Rendered images with source text:
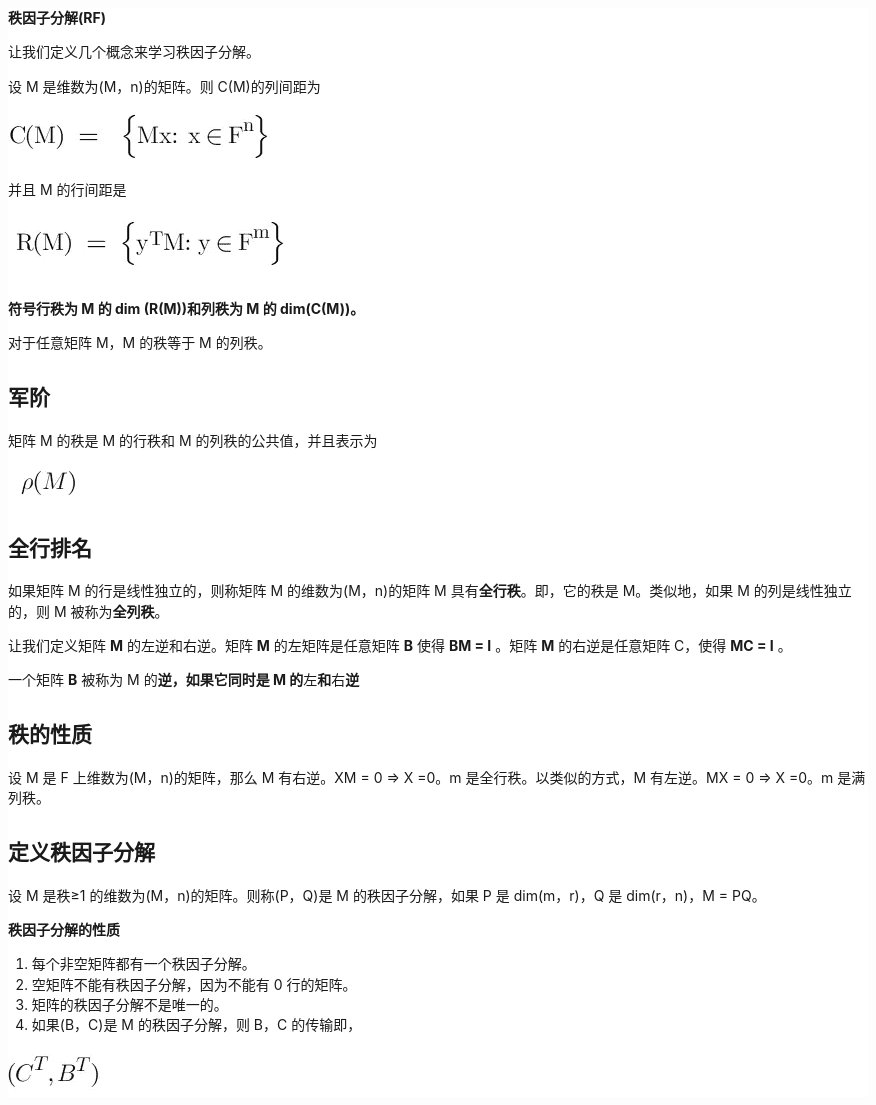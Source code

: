 **秩因子分解(RF)**

让我们定义几个概念来学习秩因子分解。

设 M 是维数为(M，n)的矩阵。则 C(M)的列间距为

![](img/cf55be4bde36fe6938276dfe9107ccb3.png)

并且 M 的行间距是

![](img/5643df202a3dd662430defed9c5cdc23.png)

**符号行秩为 M 的 dim (R(M))和列秩为 M 的 dim(C(M))。**

对于任意矩阵 M，M 的秩等于 M 的列秩。

## 军阶

矩阵 M 的秩是 M 的行秩和 M 的列秩的公共值，并且表示为

![](img/8dbe00c50d681b337b90950651624431.png)

## 全行排名

如果矩阵 M 的行是线性独立的，则称矩阵 M 的维数为(M，n)的矩阵 M 具有**全行秩**。即，它的秩是 M。类似地，如果 M 的列是线性独立的，则 M 被称为**全列秩**。

让我们定义矩阵 **M** 的左逆和右逆。矩阵 **M** 的左矩阵是任意矩阵 **B** 使得 **BM = I** 。矩阵 **M** 的右逆是任意矩阵 C，使得 **MC = I** 。

一个矩阵 **B** 被称为 M 的**逆，如果它同时是 M 的**左**和**右**逆**

## 秩的性质

设 M 是 F 上维数为(M，n)的矩阵，那么 M 有右逆。XM = 0 => X =0。m 是全行秩。以类似的方式，M 有左逆。MX = 0 => X =0。m 是满列秩。

## 定义秩因子分解

设 M 是秩≥1 的维数为(M，n)的矩阵。则称(P，Q)是 M 的秩因子分解，如果 P 是 dim(m，r)，Q 是 dim(r，n)，M = PQ。

**秩因子分解的性质**

1.  每个非空矩阵都有一个秩因子分解。
2.  空矩阵不能有秩因子分解，因为不能有 0 行的矩阵。
3.  矩阵的秩因子分解不是唯一的。
4.  如果(B，C)是 M 的秩因子分解，则 B，C 的传输即，

![](img/fe7c21d3e7fab5539c0f8eb3b319a918.png)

**Work instruction:** Please repeat the entries above exactly, leaving out any pictures.

**Response:**
Source code

: **秩因子分解(RF)**

让我们定义几个概念来学习秩因子分解。

设 M 是维数为(M，n)的矩阵。则 C(M)的列间距为

![](img/cf55be4bde36fe6938276dfe9107ccb3.png)

并且 M 的行间距是

![](img/5643df202a3dd662430defed9c5cdc23.png)

**符号行秩为 M 的 dim (R(M))和列秩为 M 的 dim(C(M))。**

对于任意矩阵 M，M 的秩等于 M 的列秩。

## 军阶

矩阵 M 的秩是 M 的行秩和 M 的列秩的公共值，并且表示为

![](img/8dbe00c50d681b337b90950651624431.png)

## 全行排名

如果矩阵 M 的行是线性独立的，则称矩阵 M 的维数为(M，n)的矩阵 M 具有**全行秩**。即，它的秩是 M。类似地，如果 M 的列是线性独立的，则 M 被称为**全列秩**。

让我们定义矩阵 **M** 的左逆和右逆。矩阵 **M** 的左矩阵是任意矩阵 **B** 使得 **BM = I** 。矩阵 **M** 的右逆是任意矩阵 C，使得 **MC = I** 。

一个矩阵 **B** 被称为 M 的**逆，如果它同时是 M 的**左**和**右**逆**

## 秩的性质

设 M 是 F 上维数为(M，n)的矩阵，那么 M 有右逆。XM = 0 => X =0。m 是全行秩。以类似的方式，M 有左逆。MX = 0 => X =0。m 是满列秩。

## 定义秩因子分解

设 M 是秩≥1 的维数为(M，n)的矩阵。则称(P，Q)是 M 的秩因子分解，如果 P 是 dim(m，r)，Q 是 dim(r，n)，M = PQ。

**秩因子分解的性质**

1.  每个非空矩阵都有一个秩因子分解。
2.  空矩阵不能有秩因子分解，因为不能有 0 行的矩阵。
3.  矩阵的秩因子分解不是唯一的。
4.  如果(B，C)是 M 的秩因子分解，则 B，C 的传输即，

![](img/fe7c21d3e7fab5539c0f8eb3b319a918.png)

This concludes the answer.